A new Census Bureau study shows immigrants are more likely to receive assistance -- and for a longer period -- than native- born Americans. The two groups receiving the most aid were immigrants from the Dominican Republic and Vietnam.[Bet that's changed!]
Disproportionate share of benefits
The nation's immigrant population is at its highest level since World War II: 23 million people from other countries; 8 million in California alone.
Immigration researcher George Borjas of Harvard University expects that "in the near future, the welfare problem in California really will be predominantly an immigrant problem."
While California's immigrants comprise 21 percent of the state's total population, they receive almost 40 percent of the welfare benefits, Borjas says.
Nationwide, his figures show immigrants are 8 percent of the population and receive 14 percent of the benefits.
Defenders: Immigrants contribute
But such numbers are misleading, argues Anita Friedman who works with Russian emigres at San Francisco's Jewish Family and Children's Center.

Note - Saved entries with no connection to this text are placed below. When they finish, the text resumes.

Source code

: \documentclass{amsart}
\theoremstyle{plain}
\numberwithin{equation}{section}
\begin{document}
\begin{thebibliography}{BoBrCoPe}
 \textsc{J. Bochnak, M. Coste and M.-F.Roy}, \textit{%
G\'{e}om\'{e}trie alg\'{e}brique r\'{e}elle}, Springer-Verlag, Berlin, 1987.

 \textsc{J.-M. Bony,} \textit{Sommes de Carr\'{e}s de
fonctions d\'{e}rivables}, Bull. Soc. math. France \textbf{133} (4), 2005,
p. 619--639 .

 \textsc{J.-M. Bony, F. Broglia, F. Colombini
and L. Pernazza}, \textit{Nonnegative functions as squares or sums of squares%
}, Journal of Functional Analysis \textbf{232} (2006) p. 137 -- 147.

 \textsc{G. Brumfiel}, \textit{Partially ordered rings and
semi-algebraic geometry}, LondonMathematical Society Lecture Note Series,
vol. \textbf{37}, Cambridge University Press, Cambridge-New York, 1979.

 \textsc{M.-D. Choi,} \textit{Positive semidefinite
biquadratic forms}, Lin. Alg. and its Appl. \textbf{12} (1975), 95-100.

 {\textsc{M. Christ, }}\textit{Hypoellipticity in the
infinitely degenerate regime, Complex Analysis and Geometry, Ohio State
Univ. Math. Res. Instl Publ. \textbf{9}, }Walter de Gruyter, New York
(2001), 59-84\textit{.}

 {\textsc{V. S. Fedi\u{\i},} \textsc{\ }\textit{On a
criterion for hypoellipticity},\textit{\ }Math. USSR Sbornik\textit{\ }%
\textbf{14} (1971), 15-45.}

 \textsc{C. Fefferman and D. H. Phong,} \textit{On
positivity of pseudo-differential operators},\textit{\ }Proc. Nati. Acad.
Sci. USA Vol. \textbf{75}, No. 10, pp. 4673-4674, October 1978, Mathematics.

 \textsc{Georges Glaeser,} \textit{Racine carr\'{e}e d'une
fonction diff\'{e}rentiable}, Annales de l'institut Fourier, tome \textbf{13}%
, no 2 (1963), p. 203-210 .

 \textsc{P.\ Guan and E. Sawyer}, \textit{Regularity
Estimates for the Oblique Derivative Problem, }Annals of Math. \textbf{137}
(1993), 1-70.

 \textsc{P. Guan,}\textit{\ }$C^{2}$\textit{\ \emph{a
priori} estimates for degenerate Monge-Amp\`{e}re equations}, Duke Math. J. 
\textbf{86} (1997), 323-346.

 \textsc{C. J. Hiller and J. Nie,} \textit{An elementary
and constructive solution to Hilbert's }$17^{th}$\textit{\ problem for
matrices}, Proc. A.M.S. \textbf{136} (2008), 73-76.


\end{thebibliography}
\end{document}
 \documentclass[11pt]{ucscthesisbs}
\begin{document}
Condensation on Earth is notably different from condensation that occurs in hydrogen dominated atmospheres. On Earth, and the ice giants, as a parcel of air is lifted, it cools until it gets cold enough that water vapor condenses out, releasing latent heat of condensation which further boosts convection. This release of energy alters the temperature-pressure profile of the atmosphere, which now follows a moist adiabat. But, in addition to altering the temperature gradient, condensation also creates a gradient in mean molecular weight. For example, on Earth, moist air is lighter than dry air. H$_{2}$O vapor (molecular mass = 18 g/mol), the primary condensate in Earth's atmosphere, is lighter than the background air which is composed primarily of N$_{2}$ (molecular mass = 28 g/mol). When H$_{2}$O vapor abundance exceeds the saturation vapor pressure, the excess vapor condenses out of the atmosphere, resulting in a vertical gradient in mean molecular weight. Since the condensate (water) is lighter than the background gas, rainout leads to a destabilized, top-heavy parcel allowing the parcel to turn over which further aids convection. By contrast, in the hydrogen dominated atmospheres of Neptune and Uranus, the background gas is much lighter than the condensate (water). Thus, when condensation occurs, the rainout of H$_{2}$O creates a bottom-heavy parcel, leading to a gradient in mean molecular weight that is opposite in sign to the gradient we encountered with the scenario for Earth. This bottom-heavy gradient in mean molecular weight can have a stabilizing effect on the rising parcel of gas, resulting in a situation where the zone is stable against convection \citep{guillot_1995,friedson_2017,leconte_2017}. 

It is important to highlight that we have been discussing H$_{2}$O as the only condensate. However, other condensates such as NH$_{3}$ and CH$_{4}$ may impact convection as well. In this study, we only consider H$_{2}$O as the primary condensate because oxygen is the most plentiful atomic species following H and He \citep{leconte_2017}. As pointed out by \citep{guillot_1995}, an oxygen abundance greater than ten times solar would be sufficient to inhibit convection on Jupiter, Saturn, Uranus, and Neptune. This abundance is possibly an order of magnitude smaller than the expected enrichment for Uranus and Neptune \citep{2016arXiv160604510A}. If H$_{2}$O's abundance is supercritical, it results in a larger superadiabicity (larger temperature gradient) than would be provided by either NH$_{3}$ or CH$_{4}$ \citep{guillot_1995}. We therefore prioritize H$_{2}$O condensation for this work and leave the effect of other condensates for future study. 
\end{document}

Immigrants are dependent during their initial years in the United States, but after that their household incomes usually equal or exceed those of native-born Americans, she says. (127K AIFF sound or 127K WAV sound)
"Welfare for a strong man is no good," agrees Russian immigrant Yakov Schwartz. (82K AIFF sound or 82K WAV sound)
In testimony before Congress, immigration-policy critic Norman Matloff charged that social workers encourage immigrants, especially elderly Chinese, to apply for benefits. Among the Chinese immigrants who came to California in the 1980s, 55 percent were on welfare in 1990, he told CNN.
Matloff believes many Chinese Americans bring their parents to the United States so the government will take care of them. But Zhi Yun Hou, an elderly Chinese immigrant now living in California, denies that. She acknowledges getting government assistance, but says she came to the United States to be with her family.
The migration experience helps reunite families, according to Fernando Cheung of the Oakland Chinese Community Council. (93K AIFF sound or 93K WAV sound)
Immigration critics say word is out around the world: there's free money in the United States.
But advocates say focusing the debate on economics loses sight of immigration's social, cultural and humanitarian goals.